Export any JSONL data directly to PFC cold storage — or convert existing compressed JSONL archives from local disk, S3, Azure, or GCS. No intermediate files, no schema changes, no pipelines.
| Command | What it does |
|---|---|
pfc-migrate cratedb |
Stream a CrateDB table directly to a .pfc archive |
pfc-migrate questdb |
Stream a QuestDB table directly to a .pfc archive |
pfc-migrate convert |
Convert gzip/zstd/bzip2/lz4/JSONL files to PFC |
pfc-migrate s3 |
Convert JSONL archives in S3 in-place |
pfc-migrate glacier |
Restore + convert S3 Glacier archives to PFC |
pfc-migrate azure |
Convert JSONL archives in Azure Blob Storage |
pfc-migrate gcs |
Convert JSONL archives in Google Cloud Storage |
Once your archives are in PFC format, DuckDB can query them directly — without decompressing the whole file first:
INSTALL pfc FROM community;
LOAD pfc;
LOAD json;
-- Query just one hour from a 30-day archive
SELECT line->>'$.level' AS level, line->>'$.message' AS message
FROM read_pfc_jsonl(
'/var/log/pfc/app_2026-03-01.pfc',
ts_from = epoch(TIMESTAMPTZ '2026-03-01 14:00:00+00'),
ts_to = epoch(TIMESTAMPTZ '2026-03-01 15:00:00+00')
);| Tool | 1h query on 30-day archive | Storage vs gzip |
|---|---|---|
| gzip | Decompress full 30-day file | — |
| zstd | Decompress full 30-day file | — |
| PFC-JSONL | Decompress ~1/720 of the file | 25% smaller than gzip |
~6–11% compression ratio on typical JSONL log data (25–40% smaller than gzip).
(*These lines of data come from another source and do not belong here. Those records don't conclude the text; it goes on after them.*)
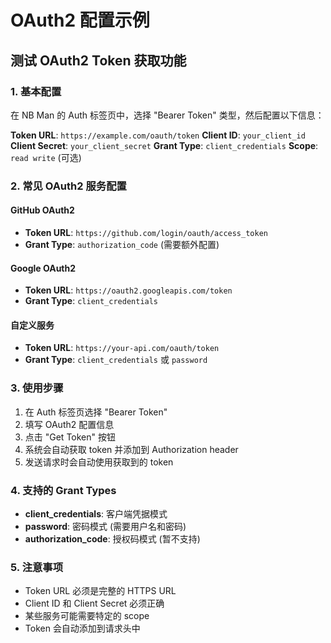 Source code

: # OAuth2 配置示例

## 测试 OAuth2 Token 获取功能

### 1. 基本配置
在 NB Man 的 Auth 标签页中，选择 "Bearer Token" 类型，然后配置以下信息：

**Token URL**: `https://example.com/oauth/token`
**Client ID**: `your_client_id`
**Client Secret**: `your_client_secret`
**Grant Type**: `client_credentials`
**Scope**: `read write` (可选)

### 2. 常见 OAuth2 服务配置

#### GitHub OAuth2
- **Token URL**: `https://github.com/login/oauth/access_token`
- **Grant Type**: `authorization_code` (需要额外配置)

#### Google OAuth2
- **Token URL**: `https://oauth2.googleapis.com/token`
- **Grant Type**: `client_credentials`

#### 自定义服务
- **Token URL**: `https://your-api.com/oauth/token`
- **Grant Type**: `client_credentials` 或 `password`

### 3. 使用步骤

1. 在 Auth 标签页选择 "Bearer Token"
2. 填写 OAuth2 配置信息
3. 点击 "Get Token" 按钮
4. 系统会自动获取 token 并添加到 Authorization header
5. 发送请求时会自动使用获取到的 token

### 4. 支持的 Grant Types

- **client_credentials**: 客户端凭据模式
- **password**: 密码模式 (需要用户名和密码)
- **authorization_code**: 授权码模式 (暂不支持)

### 5. 注意事项

- Token URL 必须是完整的 HTTPS URL
- Client ID 和 Client Secret 必须正确
- 某些服务可能需要特定的 scope
- Token 会自动添加到请求头中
Cloud conversions run in-region: download → convert → upload, without ever routing through your laptop or billing for egress.
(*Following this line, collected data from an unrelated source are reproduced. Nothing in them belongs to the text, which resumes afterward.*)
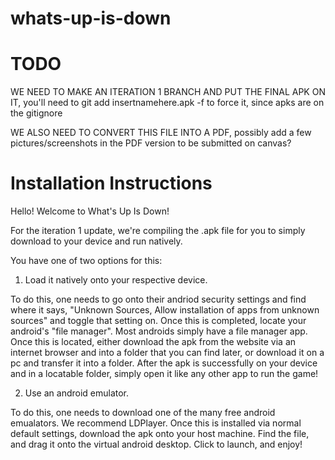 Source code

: # whats-up-is-down

# TODO

WE NEED TO MAKE AN ITERATION 1 BRANCH AND PUT THE FINAL APK ON IT, you'll need to git add insertnamehere.apk -f to force it, since apks are on the gitignore

WE ALSO NEED TO CONVERT THIS FILE INTO A PDF, possibly add a few pictures/screenshots in the PDF version to be submitted on canvas?

# Installation Instructions

Hello!  Welcome to What's Up Is Down!

For the iteration 1 update, we're compiling the .apk file for you to simply download to your device and run natively.

You have one of two options for this:

1. Load it natively onto your respective device.
  
  To do this, one needs to go onto their andriod security settings and find where it says, "Unknown Sources, Allow installation of apps from unknown sources" and toggle that    setting on.  Once this is completed, locate your android's "file manager".  Most androids simply have a file manager app.  Once this is located, either download the apk from the website via an internet browser and into a folder that you can find later, or download it on a pc and transfer it into a folder.  After the apk is successfully on your device and in a locatable folder, simply open it like any other app to run the game!
  

2. Use an android emulator. 

  To do this, one needs to download one of the many free android emualators.  We recommend LDPlayer.  Once this is installed via normal default settings, download the apk onto your host machine.  Find the file, and drag it onto the virtual android desktop.  Click to launch, and enjoy!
| Format | Extension | Extra dependency |
|---|---|---|
| gzip | .jsonl.gz |
stdlib ✅ |
| bzip2 | .jsonl.bz2 |
stdlib ✅ |
| zstd | .jsonl.zst |
pip install pfc-migrate[zstd] |
| lz4 | .jsonl.lz4 |
pip install pfc-migrate[lz4] |
| Plain JSONL | .jsonl |
stdlib ✅ |
The pfc_jsonl binary must be installed on the machine running the export:
# Linux x64:
curl -L https://github.com/ImpossibleForge/pfc-jsonl/releases/latest/download/pfc_jsonl-linux-x64 \
-o /usr/local/bin/pfc_jsonl && chmod +x /usr/local/bin/pfc_jsonl
# macOS (Apple Silicon M1–M4):
curl -L https://github.com/ImpossibleForge/pfc-jsonl/releases/latest/download/pfc_jsonl-macos-arm64 \
-o /usr/local/bin/pfc_jsonl && chmod +x /usr/local/bin/pfc_jsonlLicense note: This tool requires the
pfc_jsonlbinary.pfc_jsonlis free for personal and open-source use — commercial use requires a separate license. See pfc-jsonl for details.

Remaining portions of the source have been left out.